(Pictures paired with source code)
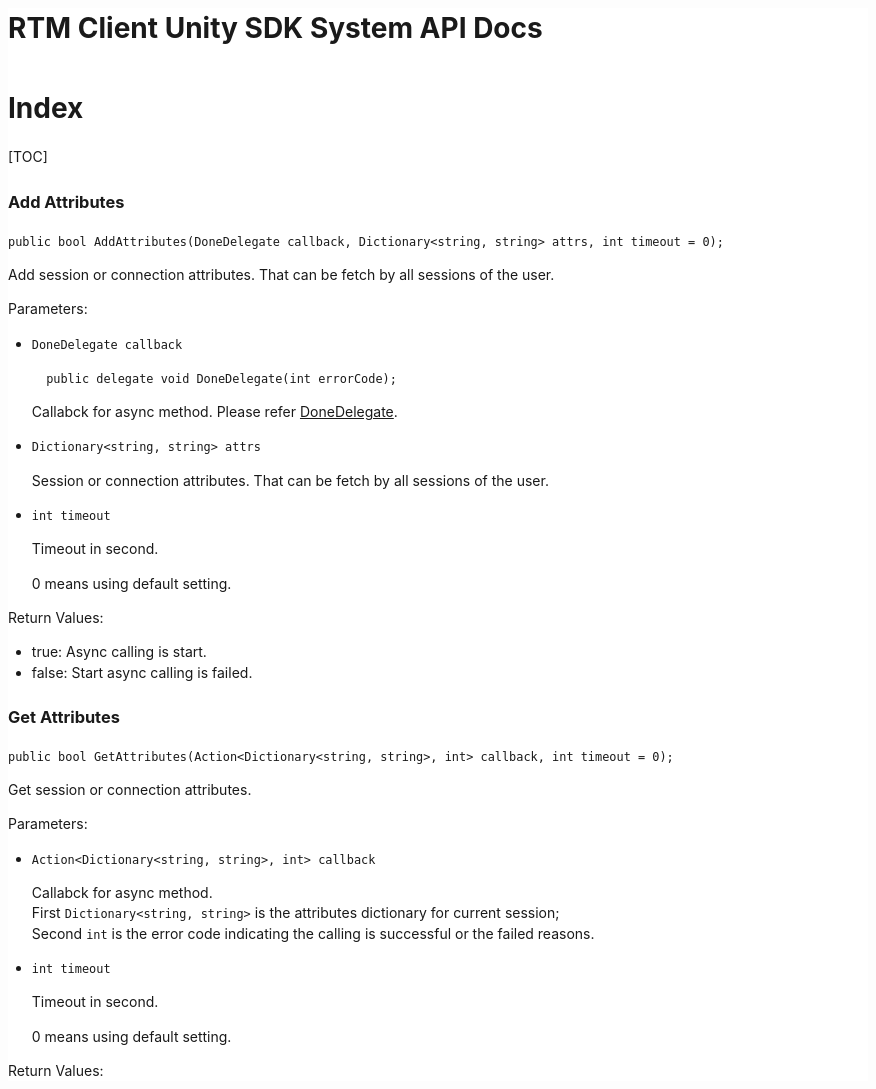 # RTM Client Unity SDK System API Docs

# Index

[TOC]

### Add Attributes

	public bool AddAttributes(DoneDelegate callback, Dictionary<string, string> attrs, int timeout = 0);
	
Add session or connection attributes. That can be fetch by all sessions of the user.

Parameters:

+ `DoneDelegate callback`

		public delegate void DoneDelegate(int errorCode);

	Callabck for async method. Please refer [DoneDelegate](Delegates.md#DoneDelegate).

+ `Dictionary<string, string> attrs`

	Session or connection attributes. That can be fetch by all sessions of the user.

+ `int timeout`

	Timeout in second.

	0 means using default setting.


Return Values:

+ true: Async calling is start.
+ false: Start async calling is failed.


### Get Attributes

	public bool GetAttributes(Action<Dictionary<string, string>, int> callback, int timeout = 0);
	
Get session or connection attributes.

Parameters:

+ `Action<Dictionary<string, string>, int> callback`

	Callabck for async method.  
	First `Dictionary<string, string>` is the attributes dictionary for current session;  
	Second `int` is the error code indicating the calling is successful or the failed reasons.

+ `int timeout`

	Timeout in second.

	0 means using default setting.


Return Values:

- **Problem to work on**
Wherever a line of the data above contains "callback", copy that line.

- **Exercise response**
	public bool AddAttributes(DoneDelegate callback, Dictionary<string, string> attrs, int timeout = 0);
+ `DoneDelegate callback`
	public bool GetAttributes(Action<Dictionary<string, string>, int> callback, int timeout = 0);
+ `Action<Dictionary<string, string>, int> callback`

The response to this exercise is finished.